Exercise input: Begin

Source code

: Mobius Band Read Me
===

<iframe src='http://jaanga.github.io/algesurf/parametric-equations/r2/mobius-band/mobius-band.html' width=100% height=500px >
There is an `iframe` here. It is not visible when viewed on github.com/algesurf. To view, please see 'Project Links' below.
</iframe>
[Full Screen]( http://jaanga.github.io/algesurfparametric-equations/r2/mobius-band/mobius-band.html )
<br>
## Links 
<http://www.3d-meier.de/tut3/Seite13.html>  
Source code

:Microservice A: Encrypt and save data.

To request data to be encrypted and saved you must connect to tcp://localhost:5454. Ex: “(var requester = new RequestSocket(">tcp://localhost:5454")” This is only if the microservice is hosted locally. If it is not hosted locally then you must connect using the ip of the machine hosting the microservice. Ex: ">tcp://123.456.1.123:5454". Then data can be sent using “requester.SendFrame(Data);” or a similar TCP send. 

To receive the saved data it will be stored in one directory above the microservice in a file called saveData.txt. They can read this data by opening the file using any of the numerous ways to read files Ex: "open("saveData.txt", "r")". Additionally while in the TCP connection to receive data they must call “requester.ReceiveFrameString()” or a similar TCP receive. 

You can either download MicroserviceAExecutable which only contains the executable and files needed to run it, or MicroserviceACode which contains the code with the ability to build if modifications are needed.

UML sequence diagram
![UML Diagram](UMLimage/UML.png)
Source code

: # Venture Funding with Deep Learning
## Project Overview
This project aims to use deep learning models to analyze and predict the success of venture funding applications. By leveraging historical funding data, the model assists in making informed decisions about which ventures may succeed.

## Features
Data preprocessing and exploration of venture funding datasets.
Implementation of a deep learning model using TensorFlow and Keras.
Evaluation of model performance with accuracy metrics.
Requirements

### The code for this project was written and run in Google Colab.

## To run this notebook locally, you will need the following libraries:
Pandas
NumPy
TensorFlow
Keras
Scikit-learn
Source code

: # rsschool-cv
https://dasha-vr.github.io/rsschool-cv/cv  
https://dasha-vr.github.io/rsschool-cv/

Exercise input: End

• [Goal of the exercise]: Each entry must be reproduced exactly, with nothing added or dropped.

• [Expected output]:
Source code

: Mobius Band Read Me
===

<iframe src='http://jaanga.github.io/algesurf/parametric-equations/r2/mobius-band/mobius-band.html' width=100% height=500px >
There is an `iframe` here. It is not visible when viewed on github.com/algesurf. To view, please see 'Project Links' below.
</iframe>
[Full Screen]( http://jaanga.github.io/algesurfparametric-equations/r2/mobius-band/mobius-band.html )
<br>
## Links 
<http://www.3d-meier.de/tut3/Seite13.html>  
Source code

:Microservice A: Encrypt and save data.

To request data to be encrypted and saved you must connect to tcp://localhost:5454. Ex: “(var requester = new RequestSocket(">tcp://localhost:5454")” This is only if the microservice is hosted locally. If it is not hosted locally then you must connect using the ip of the machine hosting the microservice. Ex: ">tcp://123.456.1.123:5454". Then data can be sent using “requester.SendFrame(Data);” or a similar TCP send. 

To receive the saved data it will be stored in one directory above the microservice in a file called saveData.txt. They can read this data by opening the file using any of the numerous ways to read files Ex: "open("saveData.txt", "r")". Additionally while in the TCP connection to receive data they must call “requester.ReceiveFrameString()” or a similar TCP receive. 

You can either download MicroserviceAExecutable which only contains the executable and files needed to run it, or MicroserviceACode which contains the code with the ability to build if modifications are needed.

UML sequence diagram
![UML Diagram](UMLimage/UML.png)
Source code

: # Venture Funding with Deep Learning
## Project Overview
This project aims to use deep learning models to analyze and predict the success of venture funding applications. By leveraging historical funding data, the model assists in making informed decisions about which ventures may succeed.

## Features
Data preprocessing and exploration of venture funding datasets.
Implementation of a deep learning model using TensorFlow and Keras.
Evaluation of model performance with accuracy metrics.
Requirements

### The code for this project was written and run in Google Colab.

## To run this notebook locally, you will need the following libraries:
Pandas
NumPy
TensorFlow
Keras
Scikit-learn
Source code

: # rsschool-cv
https://dasha-vr.github.io/rsschool-cv/cv  
https://dasha-vr.github.io/rsschool-cv/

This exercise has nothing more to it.